Ifferon was almost certain that Teron knew about his flight, that he had come to the monastery in Larksong not as a true Follower of Olagh, but as a follower of his fears. As if sensing his thoughts Teron settled a cruel glare upon him. The fire that burned in those eyes was more powerful than Ifferon could ever dream, but looking past those flames Ifferon saw a shadow, and this unsettled him.

“Do you believe in coincidence?” Teron asked, and Ifferon felt the question probe his mind before he could answer. His thoughts began to scatter and the juices in his mouth dried up, forcing him to give a faint cough in reply.

Teron leaned forward a little, his face cowled in shadow. “Do you believe you are here for a reason?” There was a short pause, but it felt like eternity, uncomfortable and unsettling, and then the head-cleric began again: “Ifferon,” he said, his voice commanding, using the sound of his companion’s name as a key to unlocking his mind. “You are not making this any easier for yourself. Feigning the fool will not get you out of this room any quicker. When I ask you questions I expect answers. I expect confessions.”
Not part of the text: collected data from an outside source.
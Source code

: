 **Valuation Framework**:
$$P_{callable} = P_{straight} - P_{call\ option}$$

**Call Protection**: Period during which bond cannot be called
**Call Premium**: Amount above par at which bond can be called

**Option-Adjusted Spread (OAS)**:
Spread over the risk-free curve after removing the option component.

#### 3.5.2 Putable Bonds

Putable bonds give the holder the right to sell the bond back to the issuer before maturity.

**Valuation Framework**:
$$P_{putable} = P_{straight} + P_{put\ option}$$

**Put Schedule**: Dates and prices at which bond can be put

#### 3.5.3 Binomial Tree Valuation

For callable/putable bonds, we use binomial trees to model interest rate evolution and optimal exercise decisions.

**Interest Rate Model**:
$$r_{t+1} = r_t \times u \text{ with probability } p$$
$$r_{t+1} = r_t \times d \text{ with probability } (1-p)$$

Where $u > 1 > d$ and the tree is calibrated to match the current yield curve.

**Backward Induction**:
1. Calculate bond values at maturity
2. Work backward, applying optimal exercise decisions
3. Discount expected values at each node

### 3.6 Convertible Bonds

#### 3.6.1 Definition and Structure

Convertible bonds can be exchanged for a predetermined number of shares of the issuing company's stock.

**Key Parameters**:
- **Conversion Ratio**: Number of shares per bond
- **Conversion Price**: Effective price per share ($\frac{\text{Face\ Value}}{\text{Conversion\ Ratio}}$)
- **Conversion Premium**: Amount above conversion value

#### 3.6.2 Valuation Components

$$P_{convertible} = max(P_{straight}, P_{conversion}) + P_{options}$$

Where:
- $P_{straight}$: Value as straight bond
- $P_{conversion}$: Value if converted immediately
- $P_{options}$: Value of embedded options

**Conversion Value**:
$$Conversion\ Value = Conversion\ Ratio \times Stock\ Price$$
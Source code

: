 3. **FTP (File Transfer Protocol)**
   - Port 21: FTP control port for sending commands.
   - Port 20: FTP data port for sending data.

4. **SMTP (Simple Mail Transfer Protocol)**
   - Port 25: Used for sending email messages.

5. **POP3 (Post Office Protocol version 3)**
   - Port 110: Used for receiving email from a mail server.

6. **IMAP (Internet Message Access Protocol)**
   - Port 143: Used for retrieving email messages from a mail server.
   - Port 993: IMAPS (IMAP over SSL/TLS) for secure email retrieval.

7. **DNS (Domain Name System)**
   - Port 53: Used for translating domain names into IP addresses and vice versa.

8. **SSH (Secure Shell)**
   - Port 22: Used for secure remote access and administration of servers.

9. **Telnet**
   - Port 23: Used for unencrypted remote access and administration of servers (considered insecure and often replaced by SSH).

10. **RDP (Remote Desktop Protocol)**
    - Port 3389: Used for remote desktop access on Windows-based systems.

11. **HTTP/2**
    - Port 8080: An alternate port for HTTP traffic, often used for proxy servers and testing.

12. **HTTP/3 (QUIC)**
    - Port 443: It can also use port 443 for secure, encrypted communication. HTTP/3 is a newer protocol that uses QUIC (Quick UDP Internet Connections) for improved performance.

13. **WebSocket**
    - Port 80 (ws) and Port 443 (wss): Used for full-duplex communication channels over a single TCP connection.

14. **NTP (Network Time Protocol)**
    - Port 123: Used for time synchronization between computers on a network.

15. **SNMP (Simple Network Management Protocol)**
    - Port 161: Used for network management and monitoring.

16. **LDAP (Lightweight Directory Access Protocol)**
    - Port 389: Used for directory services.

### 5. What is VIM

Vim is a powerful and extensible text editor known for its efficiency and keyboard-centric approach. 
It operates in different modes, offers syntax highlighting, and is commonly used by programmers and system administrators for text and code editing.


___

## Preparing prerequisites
This was no longer a meeting; it was an interrogation. Each passing moment felt like the drawing of a noose, each probing question the tightening of the rope about his neck.

“So let me ask you again: do you believe you are here for a reason?”

“Yes,” Ifferon said, but it was an uncertain one. He had been running from that reason for a long time now, hoping it would pass him by, pick some other person, choose some other fool.

Teron knew more than he let on. It was hard to tell just which of one’s dark secrets he had access to. “Our purpose is said to have long been decided, our side in any battle carved in stone. Do you really believe that someone’s will cannot be swayed?” He shifted in his seat and held his hand aloft, as if indeed he were casting some spell of sway upon Ifferon.

“Sometimes it is swayed long before the swayer has any say,” Ifferon tried boldly. In that moment the light breeze that seemed forever present in the drafty monastery grew stronger and the jumping fire of the solitary candle cast a darker shadow upon Teron’s face. His eyes grew dim.

“Yes, and sometimes the offer is too good to refuse,” Teron stated, drawing closer across the table. Ifferon could almost imagine his long, bony fingers reaching out to maul him.

The light shifted again, exposing new details while hiding old ones. Teron’s hair seemed much more grey here in the dark than it did in the open cloister, and his rugged beard masked his mouth, as if to further veil the beguiling words that came out of it. It was his eyes, however, that seized all who looked upon them; they were dark, deep rifts of age and wisdom. Ifferon feared this, as if he knew that this wisdom could indeed sway him.

“You watch me with uneasy eyes,” Teron noted. He withdrew back into the shadows again, but his presence lingered. “I wonder if you have watched as carefully the moving pieces on this earthly board that has led now to our ... conversation.”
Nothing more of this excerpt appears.